Mercados celebram 'clara vantagem' de Bolsonaro no primeiro turno

Por Mauricio RABUFFETTI
El economista elegido por Jair Bolsonaro (foto), el candidato ultraderechista que obtuvo la mayor cantidad de votos en las elecciones presidenciales de Brasil, entusiasma a los mercados

Os mercados brasileiros comemoraram nesta segunda-feira (8) o resultado do primeiro turno das eleições presidenciais no Brasil, que deu ao candidato de extrema direita Jair Bolsonaro uma "clara vantagem".

O índice Ibovespa fechou com alta de 4,57%, a 80.083 unidades, após disparar 6% apenas 20 minutos após a abertura.
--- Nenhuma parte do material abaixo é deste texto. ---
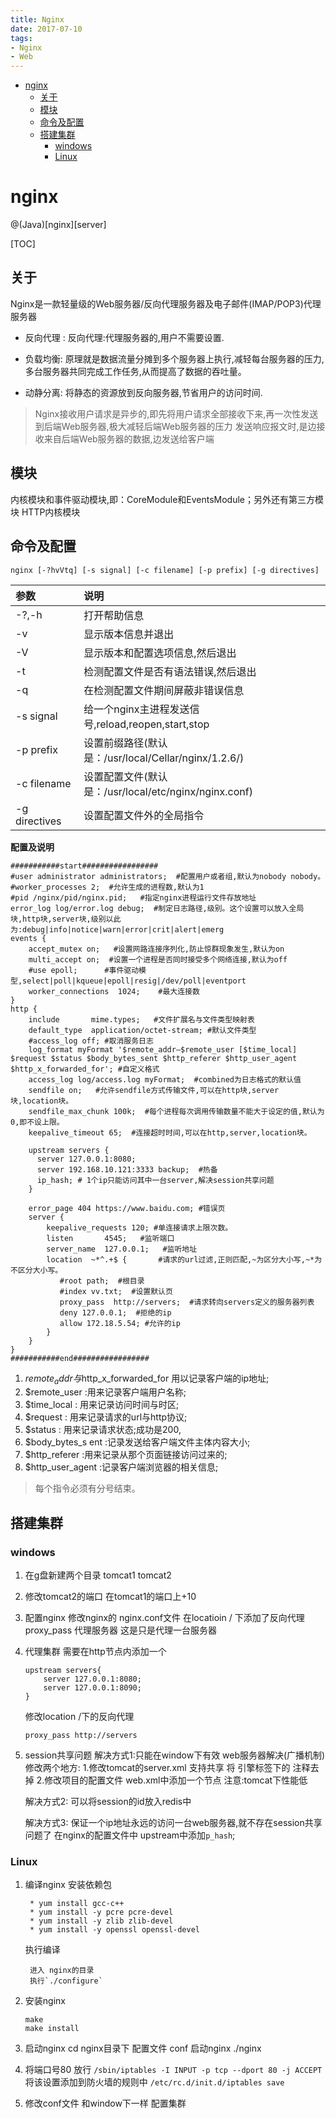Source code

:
```yaml
---
title: Nginx
date: 2017-07-10
tags:
- Nginx
- Web
---
```

<!-- TOC -->

- [nginx](#nginx)
    - [关于](#关于)
    - [模块](#模块)
    - [命令及配置](#命令及配置)
    - [搭建集群](#搭建集群)
        - [windows](#windows)
        - [Linux](#linux)

<!-- /TOC -->
# nginx

@(Java)[nginx][server]

[TOC]

## 关于

Nginx是一款轻量级的Web服务器/反向代理服务器及电子邮件(IMAP/POP3)代理服务器

* 反向代理 :
    反向代理:代理服务器的,用户不需要设置.

* 负载均衡:
    原理就是数据流量分摊到多个服务器上执行,减轻每台服务器的压力,
    多台服务器共同完成工作任务,从而提高了数据的吞吐量。

* 动静分离:
    将静态的资源放到反向服务器,节省用户的访问时间.


> Nginx接收用户请求是异步的,即先将用户请求全部接收下来,再一次性发送到后端Web服务器,极大减轻后端Web服务器的压力
> 发送响应报文时,是边接收来自后端Web服务器的数据,边发送给客户端

## 模块
内核模块和事件驱动模块,即：CoreModule和EventsModule；另外还有第三方模块 HTTP内核模块


## 命令及配置

```
nginx [-?hvVtq] [-s signal] [-c filename] [-p prefix] [-g directives]
```

|参数|说明|
|:--|:--|
|-?,-h        |打开帮助信息|
|-v           |显示版本信息并退出|
|-V           |显示版本和配置选项信息,然后退出|
|-t           |检测配置文件是否有语法错误,然后退出|
|-q           |在检测配置文件期间屏蔽非错误信息|
|-s signal    |给一个nginx主进程发送信号,reload,reopen,start,stop|
|-p prefix    |设置前缀路径(默认是：/usr/local/Cellar/nginx/1.2.6/)|
|-c filename  |设置配置文件(默认是：/usr/local/etc/nginx/nginx.conf)|
|-g directives|设置配置文件外的全局指令|

**配置及说明**
```
###########start#################
#user administrator administrators;  #配置用户或者组,默认为nobody nobody。
#worker_processes 2;  #允许生成的进程数,默认为1
#pid /nginx/pid/nginx.pid;   #指定nginx进程运行文件存放地址
error_log log/error.log debug;  #制定日志路径,级别。这个设置可以放入全局块,http块,server块,级别以此为:debug|info|notice|warn|error|crit|alert|emerg
events {
    accept_mutex on;   #设置网路连接序列化,防止惊群现象发生,默认为on
    multi_accept on;  #设置一个进程是否同时接受多个网络连接,默认为off
    #use epoll;      #事件驱动模型,select|poll|kqueue|epoll|resig|/dev/poll|eventport
    worker_connections  1024;    #最大连接数
}
http {
    include       mime.types;   #文件扩展名与文件类型映射表
    default_type  application/octet-stream; #默认文件类型
    #access_log off; #取消服务日志
    log_format myFormat '$remote_addr–$remote_user [$time_local] $request $status $body_bytes_sent $http_referer $http_user_agent $http_x_forwarded_for'; #自定义格式
    access_log log/access.log myFormat;  #combined为日志格式的默认值
    sendfile on;   #允许sendfile方式传输文件,可以在http块,server块,location块。
    sendfile_max_chunk 100k;  #每个进程每次调用传输数量不能大于设定的值,默认为0,即不设上限。
    keepalive_timeout 65;  #连接超时时间,可以在http,server,location块。

    upstream servers {
      server 127.0.0.1:8080;
      server 192.168.10.121:3333 backup;  #热备
      ip_hash; # 1个ip只能访问其中一台server,解决session共享问题
    }

    error_page 404 https://www.baidu.com; #错误页
    server {
        keepalive_requests 120; #单连接请求上限次数。
        listen       4545;   #监听端口
        server_name  127.0.0.1;   #监听地址
        location  ~*^.+$ {       #请求的url过滤,正则匹配,~为区分大小写,~*为不区分大小写。
           #root path;  #根目录
           #index vv.txt;  #设置默认页
           proxy_pass  http://servers;  #请求转向servers定义的服务器列表
           deny 127.0.0.1;  #拒绝的ip
           allow 172.18.5.54; #允许的ip
        }
    }
}
###########end#################
```
1. $remote_addr 与$http_x_forwarded_for 用以记录客户端的ip地址;
2. $remote_user :用来记录客户端用户名称;
3. $time_local : 用来记录访问时间与时区;
4. $request : 用来记录请求的url与http协议;
5. $status : 用来记录请求状态;成功是200,
6. $body_bytes_s ent :记录发送给客户端文件主体内容大小;
7. $http_referer :用来记录从那个页面链接访问过来的;
8. $http_user_agent :记录客户端浏览器的相关信息;

> 每个指令必须有分号结束。

## 搭建集群
### windows

1. 在g盘新建两个目录 tomcat1 tomcat2
2. 修改tomcat2的端口 在tomcat1的端口上+10
3. 配置nginx
    修改nginx的 nginx.conf文件
    在locatioin / 下添加了反向代理
        proxy_pass 代理服务器
    这是只是代理一台服务器
4. 代理集群
    需要在http节点内添加一个
    ```
    upstream servers{
        server 127.0.0.1:8080;
        server 127.0.0.1:8090;
    }
    ```
    修改location /下的反向代理
    ```
    proxy_pass http://servers
    ```
5. session共享问题
    解决方式1:只能在window下有效
        web服务器解决(广播机制)
        修改两个地方:
            1.修改tomcat的server.xml 支持共享
                将 引擎标签下的
                    <Cluster className="org.apache.catalina.ha.tcp.SimpleTcpCluster"/>
                注释去掉
            2.修改项目的配置文件 web.xml中添加一个节点
        注意:tomcat下性能低

    解决方式2:
        可以将session的id放入redis中

    解决方式3:
        保证一个ip地址永远的访问一台web服务器,就不存在session共享问题了
        在nginx的配置文件中
            upstream中添加`p_hash`;

### Linux

1. 编译nginx
    安装依赖包

        * yum install gcc-c++
        * yum install -y pcre pcre-devel
        * yum install -y zlib zlib-devel
        * yum install -y openssl openssl-devel

    执行编译

        进入 nginx的目录
        执行`./configure`

2. 安装nginx
    ```
    make
    make install
    ```
3. 启动nginx
    cd nginx目录下
        配置文件 conf
        启动nginx
            ./nginx

4. 将端口号80 放行
    `/sbin/iptables -I INPUT -p tcp --dport 80 -j ACCEPT`
    将该设置添加到防火墙的规则中
    `/etc/rc.d/init.d/iptables save`

5. 修改conf文件 和window下一样
    配置集群
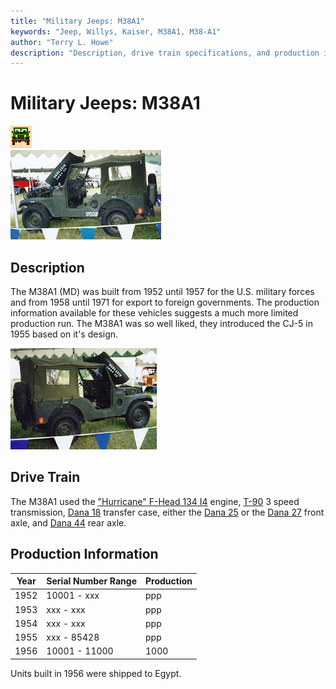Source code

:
 ```yaml
---
title: "Military Jeeps: M38A1"
keywords: "Jeep, Willys, Kaiser, M38A1, M38-A1"
author: "Terry L. Howe"
description: "Description, drive train specifications, and production information for the Willys Jeep M38A1"
---
```

# Military Jeeps: M38A1

![military jeeps](/images/military.gif)   
[![1958 M38A1 drivers side](/images/m38a1d_.jpg)](/images/m38a1d.jpg) 

## Description

The M38A1 (MD) was built from 1952 until 1957 for the U.S. military forces and from 1958 until 1971 for export to foreign governments. The production information available for these vehicles suggests a much more limited production run. The M38A1 was so well liked, they introduced the CJ-5 in 1955 based on it's design. 

[![1958 M38A1 passenger side](/images/m38a1_.jpg)](/images/m38a1.jpg) 

## Drive Train

The M38A1 used the ["Hurricane" F-Head 134 I4](/engine/factory/hurricane134.html) engine, [T-90](/transmission/factory/t90.html) 3 speed transmission, [Dana 18](/xfer/factory/d18.html) transfer case, either the [Dana 25](/axle/factory/d25.html) or the [Dana 27](/axle/factory/d27.html) front axle, and [Dana 44](/axle/factory/d44.html) rear axle. 

## Production Information

| Year | Serial Number Range | Production |
|------|---------------------|------------|
| 1952 | 10001 - xxx         | ppp        |
| 1953 | xxx - xxx           | ppp        |
| 1954 | xxx - xxx           | ppp        |
| 1955 | xxx - 85428         | ppp        |
| 1956 | 10001 - 11000       | 1000       |

Units built in 1956 were shipped to Egypt.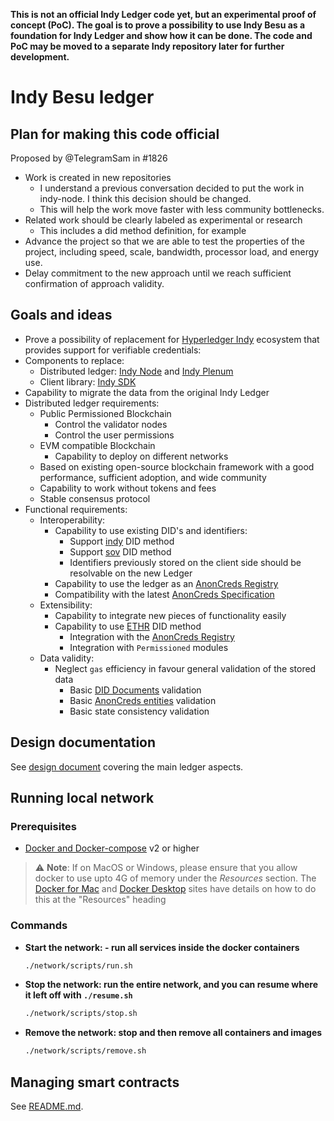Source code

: **This is not an official Indy Ledger code yet, but an experimental proof of concept (PoC). The goal is to prove a possibility to use Indy Besu as a foundation for Indy Ledger and show how it can be done.
The code and PoC may be moved to a separate Indy repository later for further development.**

# Indy Besu ledger

## Plan for making this code official 
Proposed by @TelegramSam in #1826 
- Work is created in new repositories
    - I understand a previous conversation decided to put the work in indy-node. I think this decision should be changed.
    - This will help the work move faster with less community bottlenecks.
- Related work should be clearly labeled as experimental or research
    - This includes a did method definition, for example
- Advance the project so that we are able to test the properties of the project, including speed, scale, bandwidth, processor load, and energy use.
- Delay commitment to the new approach until we reach sufficient confirmation of approach validity.
  
## Goals and ideas

*  Prove a possibility of replacement for [Hyperledger Indy](https://www.hyperledger.org/projects/hyperledger-indy) ecosystem that provides support for verifiable credentials:
  * Components to replace:
    * Distributed ledger: [Indy Node](https://github.com/hyperledger/indy-node) and [Indy Plenum](https://github.com/hyperledger/indy-plenum)
    * Client library: [Indy SDK](https://github.com/hyperledger/indy-sdk/tree/main)
  * Capability to migrate the data from the original Indy Ledger
* Distributed ledger requirements:
  * Public Permissioned Blockchain
    * Control the validator nodes 
    * Control the user permissions
  * EVM compatible Blockchain
    * Capability to deploy on different networks
  * Based on existing open-source blockchain framework with a good performance, sufficient adoption, and wide community
  * Capability to work without tokens and fees
  * Stable consensus protocol
* Functional requirements:
  * Interoperability:
    * Capability to use existing DID's and identifiers:
      * Support [indy](https://hyperledger.github.io/indy-did-method/) DID method  
      * Support [sov](https://sovrin-foundation.github.io/sovrin/spec/did-method-spec-template.html) DID method
      * Identifiers previously stored on the client side should be resolvable on the new Ledger
    * Capability to use the ledger as an [AnonCreds Registry](https://hyperledger.github.io/anoncreds-methods-registry/)
    * Compatibility with the latest [AnonCreds Specification](https://hyperledger.github.io/anoncreds-spec/)
  * Extensibility: 
    * Capability to integrate new pieces of functionality easily
    * Capability to use [ETHR](https://github.com/decentralized-identity/ethr-did-resolver/blob/master/doc/did-method-spec.md) DID method
      * Integration with the [AnonCreds Registry](https://hyperledger.github.io/anoncreds-methods-registry/)
      * Integration with `Permissioned` modules
  * Data validity:
    * Neglect `gas` efficiency in favour general validation of the stored data
      * Basic [DID Documents](https://www.w3.org/TR/did-core/) validation
      * Basic [AnonCreds entities](https://hyperledger.github.io/anoncreds-spec/#anoncreds-setup-data-flow) validation
      * Basic state consistency validation

## Design documentation

See [design document](./docs/README.md) covering the main ledger aspects.

## Running local network

### Prerequisites

- [Docker and Docker-compose](https://docs.docker.com/compose/install/) v2 or higher

> ⚠️ **Note**: If on MacOS or Windows, please ensure that you allow docker to use upto 4G of memory under the _Resources_ section. The [Docker for Mac](https://docs.docker.com/docker-for-mac/) and [Docker Desktop](https://docs.docker.com/docker-for-windows/) sites have details on how to do this at the "Resources" heading

### Commands

* **Start the network: - run all services inside the docker containers**
    ```bash
    ./network/scripts/run.sh
    ```

* **Stop the network: run the entire network, and you can resume where it left off with `./resume.sh`**
    ```bash
    ./network/scripts/stop.sh
    ```

* **Remove the network: stop and then remove all containers and images**
    ```bash
    ./network/scripts/remove.sh
    ```

## Managing smart contracts

See [README.md](/smart_contracts/README.md).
O dólar fechou a R$ 3,766, contra R$ 3,858 na sexta-feira, um fortalecimento de 2,44% da moeda brasileira

Os gráficos mostraram picos excepcionais no maior mercado acionário da América Latina depois que Bolsonaro obteve 46,03% dos votos no primeiro turno, contra 29,28% de Fernando Haddad.

As ações de empresas passíveis de privatização total ou parcial em um potencial governo de Bolsonaro - cuja política econômica ficaria a cargo do liberal Paulo Guedes - subiam com força. A Eletrobras ON teve alta de quase 17,3%, enquanto a Petrobras PN elevava 11,02%.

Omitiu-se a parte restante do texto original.